SDLP leader Colum Eastwood went on to joke that new MPs should not fall out with the Speaker.

The SDLP leader said: “I want to take this opportunity also to welcome all the new members, even the ones that I profoundly disagree with. The one piece of advice I have to give every new member here is to remember that the Speaker doesn’t just chair the meetings – he’s the boss.

“He is in charge of everything around this place and I would do well be it not to fall out with him.”

Liberal Democrat leader Ed Davey thanked Mr Lindsay for the care he shows MPs, including the concern he exhibited for those with vigorous election campaign schedules.

Over the six weeks of the campaign Ed was known for stunts such as bungee-jumping, paddle-boarding and kayaking.

He told the Commons: “Mr Speaker-elect has always been a real champion for the security and safety of all members and all our staff as well as looking after our health and welfare. We are grateful to you for doing that.

“Sir, just yesterday, you asked after my health following my active campaign and the House may be interested to know that after I reassured you about my health you expressed real enthusiasm about bungee jumping.”

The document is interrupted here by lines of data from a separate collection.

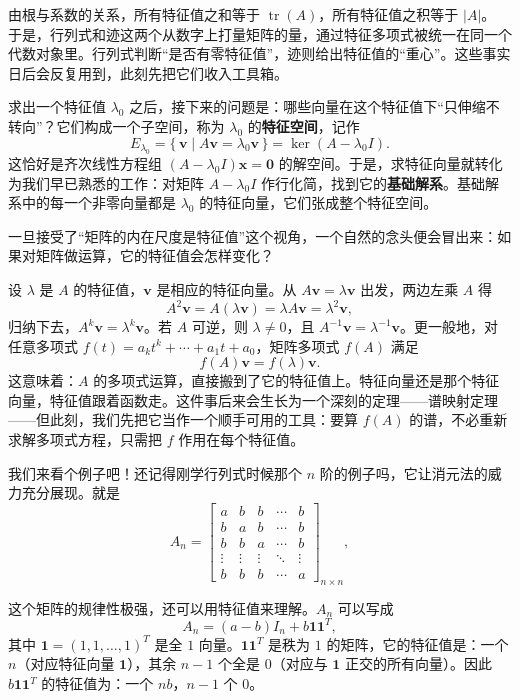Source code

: \documentclass[UTF8]{ctexbook}
\begin{document}
由根与系数的关系，所有特征值之和等于 $\operatorname{tr}(A)$，所有特征值之积等于 $|A|$。
于是，行列式和迹这两个从数字上打量矩阵的量，通过特征多项式被统一在同一个代数对象里。行列式判断“是否有零特征值”，迹则给出特征值的“重心”。这些事实日后会反复用到，此刻先把它们收入工具箱。

求出一个特征值 $\lambda_0$ 之后，接下来的问题是：哪些向量在这个特征值下“只伸缩不转向”？它们构成一个子空间，称为 $\lambda_0$ 的\textbf{特征空间}，记作
\[
E_{\lambda_0}=\{\,\mathbf{v}\mid A\mathbf{v}=\lambda_0\mathbf{v}\,\}=\ker(A-\lambda_0 I).
\]
这恰好是齐次线性方程组 $(A-\lambda_0 I)\mathbf{x}=\mathbf{0}$ 的解空间。于是，求特征向量就转化为我们早已熟悉的工作：对矩阵 $A-\lambda_0 I$ 作行化简，找到它的\textbf{基础解系}。基础解系中的每一个非零向量都是 $\lambda_0$ 的特征向量，它们张成整个特征空间。


一旦接受了“矩阵的内在尺度是特征值”这个视角，一个自然的念头便会冒出来：如果对矩阵做运算，它的特征值会怎样变化？

设 $\lambda$ 是 $A$ 的特征值，$\mathbf{v}$ 是相应的特征向量。从 $A\mathbf{v}=\lambda\mathbf{v}$ 出发，两边左乘 $A$ 得
\[
A^2\mathbf{v}=A(\lambda\mathbf{v})=\lambda A\mathbf{v}=\lambda^2\mathbf{v},
\]
归纳下去，$A^k\mathbf{v}=\lambda^k\mathbf{v}$。若 $A$ 可逆，则 $\lambda\neq0$，且 $A^{-1}\mathbf{v}=\lambda^{-1}\mathbf{v}$。更一般地，对任意多项式 $f(t)=a_kt^k+\cdots+a_1t+a_0$，矩阵多项式 $f(A)$ 满足
\[
f(A)\mathbf{v}=f(\lambda)\mathbf{v}.
\]
这意味着：$A$ 的多项式运算，直接搬到了它的特征值上。特征向量还是那个特征向量，特征值跟着函数走。这件事后来会生长为一个深刻的定理——谱映射定理——但此刻，我们先把它当作一个顺手可用的工具：要算 $f(A)$ 的谱，不必重新求解多项式方程，只需把 $f$ 作用在每个特征值。

我们来看个例子吧！还记得刚学行列式时候那个 $n$ 阶的例子吗，它让消元法的威力充分展现。就是
\[
A_n=\begin{bmatrix}
a & b & b & \cdots & b\\
b & a & b & \cdots & b\\
b & b & a & \cdots & b\\
\vdots & \vdots & \vdots & \ddots & \vdots\\
b & b & b & \cdots & a
\end{bmatrix}_{n\times n},
\]

这个矩阵的规律性极强，还可以用特征值来理解。$A_n$ 可以写成
\[
A_n=(a-b)I_n+b\mathbf{1}\mathbf{1}^T,
\]
其中 $\mathbf{1}=(1,1,\dots,1)^T$ 是全 $1$ 向量。$\mathbf{1}\mathbf{1}^T$ 是秩为 $1$ 的矩阵，它的特征值是：一个 $n$（对应特征向量 $\mathbf{1}$），其余 $n-1$ 个全是 $0$（对应与 $\mathbf{1}$ 正交的所有向量）。因此 $b\mathbf{1}\mathbf{1}^T$ 的特征值为：一个 $nb$，$n-1$ 个 $0$。
\end{document}

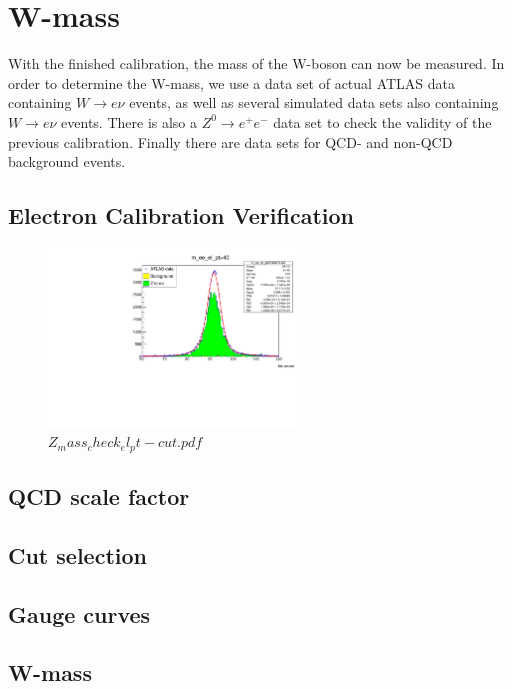 \section{W-mass}
\label{sec:w-mass}
With the finished calibration, the mass of the W-boson can now be measured. 
In order to determine the W-mass, we use a data set of actual ATLAS data containing $W \rightarrow e\nu$ events,
as well as several simulated data sets also containing $W \rightarrow e\nu$ events. 
There is also a $Z^0 \rightarrow e^+e^-$ data set to check the validity of the previous calibration. Finally there are data sets for QCD- and non-QCD background events.

\subsection{Electron Calibration Verification}

\begin{figure}[H]
    \centering
    \includegraphics[width=0.6\textwidth]{../W_mass/Z_mass_check_el_pt-cut.pdf}
    \caption{$Z_mass_check_el_pt-cut.pdf$}
    \label{fig:z-mass_check}
\end{figure}
\subsection{QCD scale factor}

\subsection{Cut selection}

\subsection{Gauge curves}

\subsection{W-mass }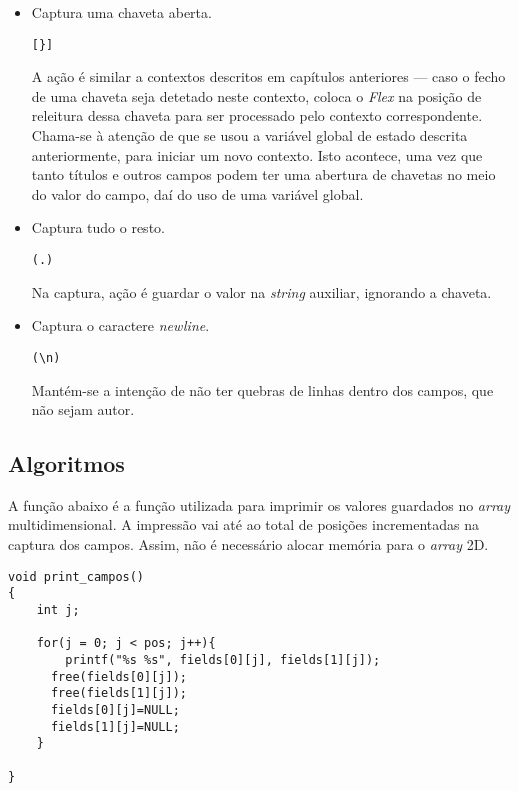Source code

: \begin{itemize}
\item Captura uma chaveta aberta. 

\begin{verbatim}
[}]
\end{verbatim}

A ação é similar a contextos descritos em capítulos anteriores --- caso o fecho
de uma chaveta seja detetado neste contexto, coloca o \emph{Flex} na posição de
releitura dessa chaveta para ser processado pelo contexto correspondente.
Chama-se à atenção de que se usou a variável global de estado descrita
anteriormente, para iniciar um novo contexto. Isto acontece, uma vez que tanto
títulos e outros campos podem ter uma abertura de chavetas no meio do valor do
campo, daí do uso de uma variável global.

\item Captura tudo o resto.
\begin{verbatim}
(.)
\end{verbatim}

Na captura, ação é guardar o valor na \emph{string} auxiliar, ignorando
a chaveta. 


\item Captura o caractere \emph{newline}. 
\begin{verbatim}
(\n)
\end{verbatim}

Mantém-se a intenção de não ter quebras de linhas dentro dos campos, que não
sejam autor. 

\end{itemize}


\subsection{Algoritmos}

A função abaixo é a função utilizada para imprimir os valores guardados no
\emph{array} multidimensional. A impressão vai até ao total de posições
incrementadas na captura dos campos. Assim, não é necessário alocar memória para
o \emph{array} 2D. 

\begin{verbatim}
void print_campos()
{
    int j;

    for(j = 0; j < pos; j++){
        printf("%s %s", fields[0][j], fields[1][j]);
      free(fields[0][j]);
      free(fields[1][j]);
      fields[0][j]=NULL;
      fields[1][j]=NULL;
    }

}
\end{verbatim}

Mr Lindsay also said: “We on these benches will hold the Government to account, that is our job. We will focus on the health and care crisis, we will focus on ending the sewage scandal, we will focus on helping people with a cost of living crisis.”

Mr Lindsay faced pressure earlier this year to step down as Speaker over his handling of a vote on a ceasefire in Gaza which led to the SNP walking out of the chamber in protest.

SNP Westminster leader Stephen Flynn said: “I think it’s safe to say that me and you didn’t always see eye to eye during the course of the last parliament but in politics and in life, I think it’s important to let bygones be bygones and to focus on the future.”

Mr Flynn also referred to his party’s loss of over 30 seats, the majority of which were won by Labour.

He said: “I wish to begin by welcoming all new members to the chamber, in particular those members from Scottish constituencies.

“There’s probably a few more new members from Scottish constituencies than I would like to have seen, but I do look forward to working constructively with you to deliver in the best interests of the people that we are all so fortunate to represent.”

In his speech earlier, Mr Lindsay referred to the DUP MP for Strangford, Jim Shannon who is known for his frequent contributions in debates of any and all natures.

He said: “Needless to say, in this role you need staying power. I’ve already been speaker during the tenure of three prime ministers, two monarchs and one Jim Shannon.”

When welcoming the Speaker, DUP leader Gavin Robinson made reference to his earlier mention of Mr Shannon.

He said: “Congratulations Mr Speaker-elect, we are thrilled to see you back in your seat but for those new members of Parliament who have yet to understand just how this place works, some of them will learn through time that Jim Shannon needed no further encouragement.”